*** Input material ***
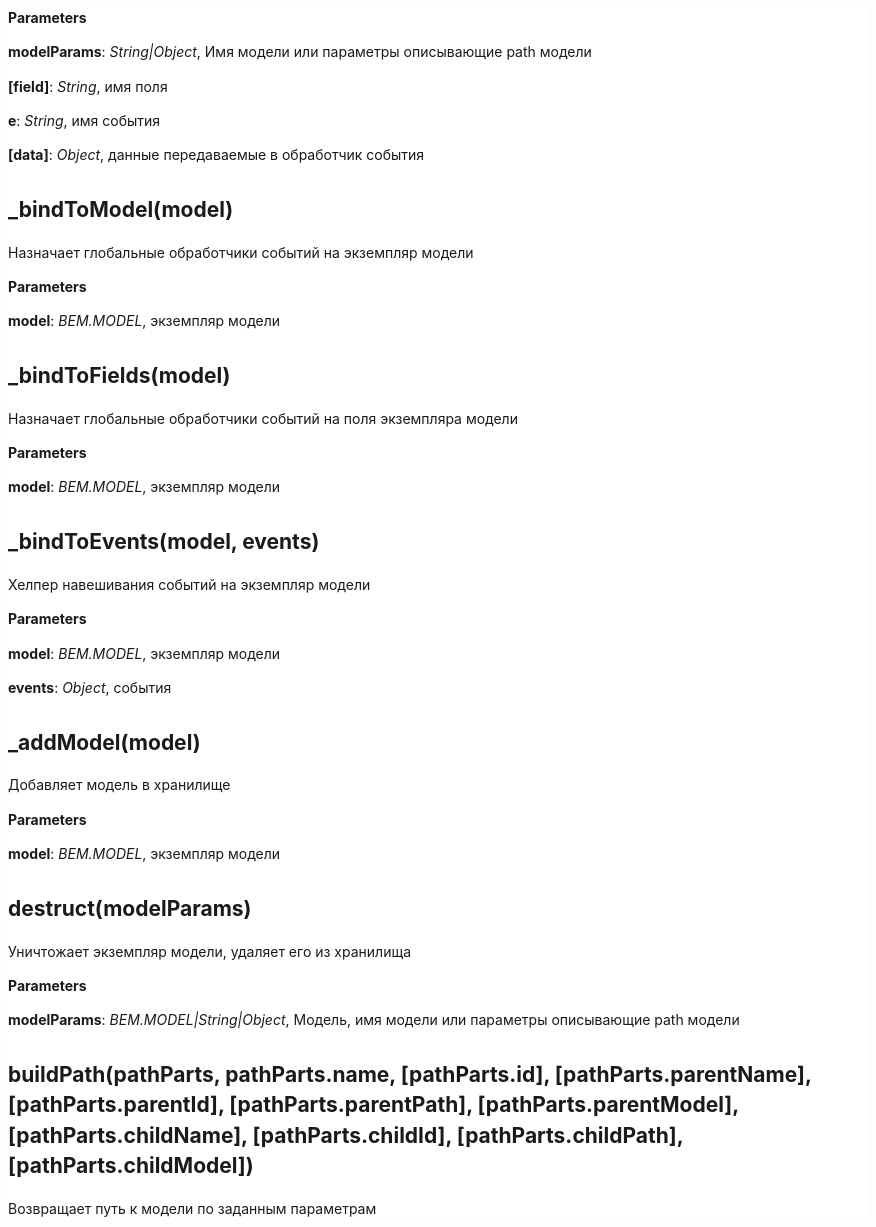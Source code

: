 
**Parameters**

**modelParams**:  *String|Object*,  Имя модели или параметры описывающие path модели

**[field]**:  *String*,  имя поля

**e**:  *String*,  имя события

**[data]**:  *Object*,  данные передаваемые в обработчик события

_bindToModel(model)
-------------------
Назначает глобальные обработчики событий на экземпляр модели


**Parameters**

**model**:  *BEM.MODEL*,  экземпляр модели

_bindToFields(model)
--------------------
Назначает глобальные обработчики событий на поля экземпляра модели


**Parameters**

**model**:  *BEM.MODEL*,  экземпляр модели

_bindToEvents(model, events)
----------------------------
Хелпер навешивания событий на экземпляр модели


**Parameters**

**model**:  *BEM.MODEL*,  экземпляр модели

**events**:  *Object*,  события

_addModel(model)
----------------
Добавляет модель в хранилище


**Parameters**

**model**:  *BEM.MODEL*,  экземпляр модели

destruct(modelParams)
---------------------
Уничтожает экземпляр модели, удаляет его из хранилища


**Parameters**

**modelParams**:  *BEM.MODEL|String|Object*,  Модель, имя модели или параметры описывающие path модели

buildPath(pathParts, pathParts.name, \[pathParts.id\], \[pathParts.parentName\], \[pathParts.parentId\], \[pathParts.parentPath\], \[pathParts.parentModel\], \[pathParts.childName\], \[pathParts.childId\], \[pathParts.childPath\], \[pathParts.childModel\])
----------------------------------------------------------------------------------------------------
Возвращает путь к модели по заданным параметрам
***
▶ **Exercise aim**: The material above must be set down word for word, with no picture carried over.

▶ **Problem solution**:
Source code

: 
**Parameters**

**modelParams**:  *String|Object*,  Имя модели или параметры описывающие path модели

**[field]**:  *String*,  имя поля

**e**:  *String*,  имя события

**[data]**:  *Object*,  данные передаваемые в обработчик события

_bindToModel(model)
-------------------
Назначает глобальные обработчики событий на экземпляр модели


**Parameters**

**model**:  *BEM.MODEL*,  экземпляр модели

_bindToFields(model)
--------------------
Назначает глобальные обработчики событий на поля экземпляра модели


**Parameters**

**model**:  *BEM.MODEL*,  экземпляр модели

_bindToEvents(model, events)
----------------------------
Хелпер навешивания событий на экземпляр модели


**Parameters**

**model**:  *BEM.MODEL*,  экземпляр модели

**events**:  *Object*,  события

_addModel(model)
----------------
Добавляет модель в хранилище


**Parameters**

**model**:  *BEM.MODEL*,  экземпляр модели

destruct(modelParams)
---------------------
Уничтожает экземпляр модели, удаляет его из хранилища


**Parameters**

**modelParams**:  *BEM.MODEL|String|Object*,  Модель, имя модели или параметры описывающие path модели

buildPath(pathParts, pathParts.name, \[pathParts.id\], \[pathParts.parentName\], \[pathParts.parentId\], \[pathParts.parentPath\], \[pathParts.parentModel\], \[pathParts.childName\], \[pathParts.childId\], \[pathParts.childPath\], \[pathParts.childModel\])
----------------------------------------------------------------------------------------------------
Возвращает путь к модели по заданным параметрам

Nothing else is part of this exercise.